SAN FRANCISCO – Interstitial lung disease is a difficult diagnosis to make, but a combination of artificial intelligence (AI) techniques and automated language processing could help clinicians identify the early signs of ILD and start patients on therapy, investigators say.
For example, applying an AI algorithm to spirometry readings taken from patients whose data were registered in the UK Biobank identified 27% as having ILD, and of this group, 66% had ostensibly normal lung function on spirometry but were later diagnosed with ILD, reported Marko Topalovic, PhD, from the AI company ArtiQ in Leuven, Belgium, at the American Thoracic Society’s international conference.
“A diagnosis of ILD is very challenging, so you have patients who are going to be misdiagnosed or have a very late diagnosis, so we aimed to apply our AI algorithm on spirometry to see whether we could detect ILD much earlier,” he said in an interview conducted during a poster discussion session.
AI detected ILD up to 6.8 years before a clinician’s diagnosis, Dr. Topalovic said.
Reading between the lines
In a separate study, investigators at the University of California, Davis, used language analysis software to scour electronic health records for words indicative of early ILD, and found that the technique dramatically shortened the median time to a pulmonary referral, compared with historical controls.

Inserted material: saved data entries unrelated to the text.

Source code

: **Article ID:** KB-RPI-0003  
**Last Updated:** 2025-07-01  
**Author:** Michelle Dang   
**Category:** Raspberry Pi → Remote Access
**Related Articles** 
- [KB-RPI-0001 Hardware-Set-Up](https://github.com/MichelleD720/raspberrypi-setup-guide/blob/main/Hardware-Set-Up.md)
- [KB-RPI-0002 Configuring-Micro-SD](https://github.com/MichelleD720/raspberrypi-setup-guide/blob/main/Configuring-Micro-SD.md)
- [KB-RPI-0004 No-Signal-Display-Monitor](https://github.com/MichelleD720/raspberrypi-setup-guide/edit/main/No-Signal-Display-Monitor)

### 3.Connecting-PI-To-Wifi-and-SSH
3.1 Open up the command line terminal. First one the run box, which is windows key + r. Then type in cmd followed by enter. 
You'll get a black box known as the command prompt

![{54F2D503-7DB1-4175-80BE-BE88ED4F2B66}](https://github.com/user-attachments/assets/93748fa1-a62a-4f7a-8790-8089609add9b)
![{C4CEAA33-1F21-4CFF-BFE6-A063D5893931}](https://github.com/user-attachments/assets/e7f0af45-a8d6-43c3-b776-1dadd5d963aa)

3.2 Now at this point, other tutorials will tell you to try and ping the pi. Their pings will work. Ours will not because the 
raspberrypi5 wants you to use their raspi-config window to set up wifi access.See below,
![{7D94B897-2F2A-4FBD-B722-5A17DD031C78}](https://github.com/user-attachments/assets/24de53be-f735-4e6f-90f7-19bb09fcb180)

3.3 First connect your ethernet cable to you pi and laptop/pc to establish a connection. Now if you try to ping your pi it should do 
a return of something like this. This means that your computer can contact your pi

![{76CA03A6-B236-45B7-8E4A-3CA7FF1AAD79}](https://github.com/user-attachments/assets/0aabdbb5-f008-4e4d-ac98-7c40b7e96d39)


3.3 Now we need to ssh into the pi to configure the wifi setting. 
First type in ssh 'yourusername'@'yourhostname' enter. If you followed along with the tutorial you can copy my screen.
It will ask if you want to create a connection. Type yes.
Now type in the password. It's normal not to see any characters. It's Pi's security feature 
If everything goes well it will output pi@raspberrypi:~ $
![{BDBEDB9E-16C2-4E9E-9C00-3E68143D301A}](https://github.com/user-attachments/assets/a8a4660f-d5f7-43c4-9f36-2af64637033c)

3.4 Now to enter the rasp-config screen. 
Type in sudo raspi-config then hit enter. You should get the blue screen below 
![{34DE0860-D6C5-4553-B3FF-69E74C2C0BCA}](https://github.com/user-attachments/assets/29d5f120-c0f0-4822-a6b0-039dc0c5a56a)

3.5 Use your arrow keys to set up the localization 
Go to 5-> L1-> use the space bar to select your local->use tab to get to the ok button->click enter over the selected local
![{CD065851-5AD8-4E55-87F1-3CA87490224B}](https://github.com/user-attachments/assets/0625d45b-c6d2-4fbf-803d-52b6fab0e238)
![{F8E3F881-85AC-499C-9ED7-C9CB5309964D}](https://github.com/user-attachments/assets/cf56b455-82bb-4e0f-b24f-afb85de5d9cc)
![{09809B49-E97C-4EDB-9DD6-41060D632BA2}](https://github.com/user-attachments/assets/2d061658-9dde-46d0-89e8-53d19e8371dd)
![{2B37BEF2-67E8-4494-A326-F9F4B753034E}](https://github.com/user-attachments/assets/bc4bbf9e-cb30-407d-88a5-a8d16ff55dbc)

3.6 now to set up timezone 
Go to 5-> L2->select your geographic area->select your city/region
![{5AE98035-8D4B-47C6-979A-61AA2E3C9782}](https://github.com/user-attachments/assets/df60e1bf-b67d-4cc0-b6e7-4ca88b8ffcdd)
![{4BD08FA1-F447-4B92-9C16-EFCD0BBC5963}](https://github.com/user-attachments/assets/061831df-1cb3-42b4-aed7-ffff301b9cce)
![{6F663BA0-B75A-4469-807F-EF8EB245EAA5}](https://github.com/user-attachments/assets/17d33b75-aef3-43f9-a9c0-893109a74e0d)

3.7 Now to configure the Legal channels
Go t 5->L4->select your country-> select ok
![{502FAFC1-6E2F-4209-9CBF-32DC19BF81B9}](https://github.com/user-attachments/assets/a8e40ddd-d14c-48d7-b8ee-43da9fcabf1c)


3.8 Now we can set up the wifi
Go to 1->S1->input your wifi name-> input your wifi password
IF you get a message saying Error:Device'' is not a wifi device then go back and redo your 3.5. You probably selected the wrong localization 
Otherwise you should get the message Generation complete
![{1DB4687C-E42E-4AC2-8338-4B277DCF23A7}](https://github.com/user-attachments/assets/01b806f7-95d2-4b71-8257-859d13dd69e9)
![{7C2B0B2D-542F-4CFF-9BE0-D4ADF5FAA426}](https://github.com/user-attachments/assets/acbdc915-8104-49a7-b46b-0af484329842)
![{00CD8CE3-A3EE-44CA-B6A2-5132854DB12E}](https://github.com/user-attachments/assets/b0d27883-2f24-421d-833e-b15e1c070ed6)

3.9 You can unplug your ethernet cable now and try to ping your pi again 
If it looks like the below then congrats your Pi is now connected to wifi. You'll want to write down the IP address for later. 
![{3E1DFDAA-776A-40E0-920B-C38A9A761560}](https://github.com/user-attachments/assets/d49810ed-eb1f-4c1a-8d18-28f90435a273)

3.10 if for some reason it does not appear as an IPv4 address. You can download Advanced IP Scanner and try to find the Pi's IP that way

“This is a language processing program that can essentially look through the radiology reports and look for the key words that often describe interstitial lung disease, like traction, honeycomb, fibrotic, etc. With those studies being flagged, an actual pulmonologist will then further review the scan, and see whether it meets criteria for one of the interstitial lung diseases,” lead author William Leon, MD, a resident in the department of internal medicine at the University of California, Davis, said in an interview.
“We then sent the primary care doctor a message to say: ‘Hey, this patient has ILD. You need to send them to a pulmonologist,’ ” he added.
Putting it together
Philip L. Molyneaux, MRCP (UK), MBBS, BS (Hons), from Imperial College London, who comoderated the session but was not involved in the studies, speculated that combining these and other, nontechnical interventions also discussed could help to improve diagnosis of ILD and allow clinicians to prescribe therapy earlier in the disease course.
“What’s going to give you the biggest impact for patients? Everyone working individually is coming up with great advances, and if you put them all together it’s going to provide much greater benefit for our patients,” he said in an interview.
AI Spirometry details
In collaboration with colleagues at the Laboratory of Respiratory Disease at University Hospital in Leuven, Dr. Topalovic applied AI to results of spirometry performed prior to diagnosis of ILD among 109 patients registered in the UK Biobank, a repository of information on more than 500,000 volunteers.
The patients selected had ILD listed as their cause of death, had spirometry performed up to 7 years before their deaths, and did not receive a diagnosis of ILD on the day of the index spirometry.
In all 73% of patients were men, 27% women, with an average age of 64.6 years. A large majority of the sample (77.15%) had a history of smoking, and 60 of the patients (55%) died within one year of an ILD diagnosis.
The investigators plugged the spirometry data and each patients demographic information – including gender, age, height, weight, race, and smoking status – into the AI clinical decision support program, which yielded a statistical probability for each subject of having normal lung function, asthma, COPD, ILD, another obstructive disease, or another unidentifiable respiratory disease.
In 29 patients (27%) the software listed ILD as the highest probability, and of this group 19 patients (66%) had normal lung function according to standard interpretation guidelines.
Spirometry parameters among patients identified as having probable ILD were different from those where ILD was not detected. For example, forced vital capacity (FVC) was 76% of predicted among patients with likely ILD versus 87% of predicted in those who had a diagnosis later (P = .003). Similar differences were seen in the forced expiratory volume in 1 second to FVC ratio, at 0.82 vs. 0.75, respectively (P = .007).
There were no differences in mortality or in median time between spirometry and clinician diagnosis between the groups.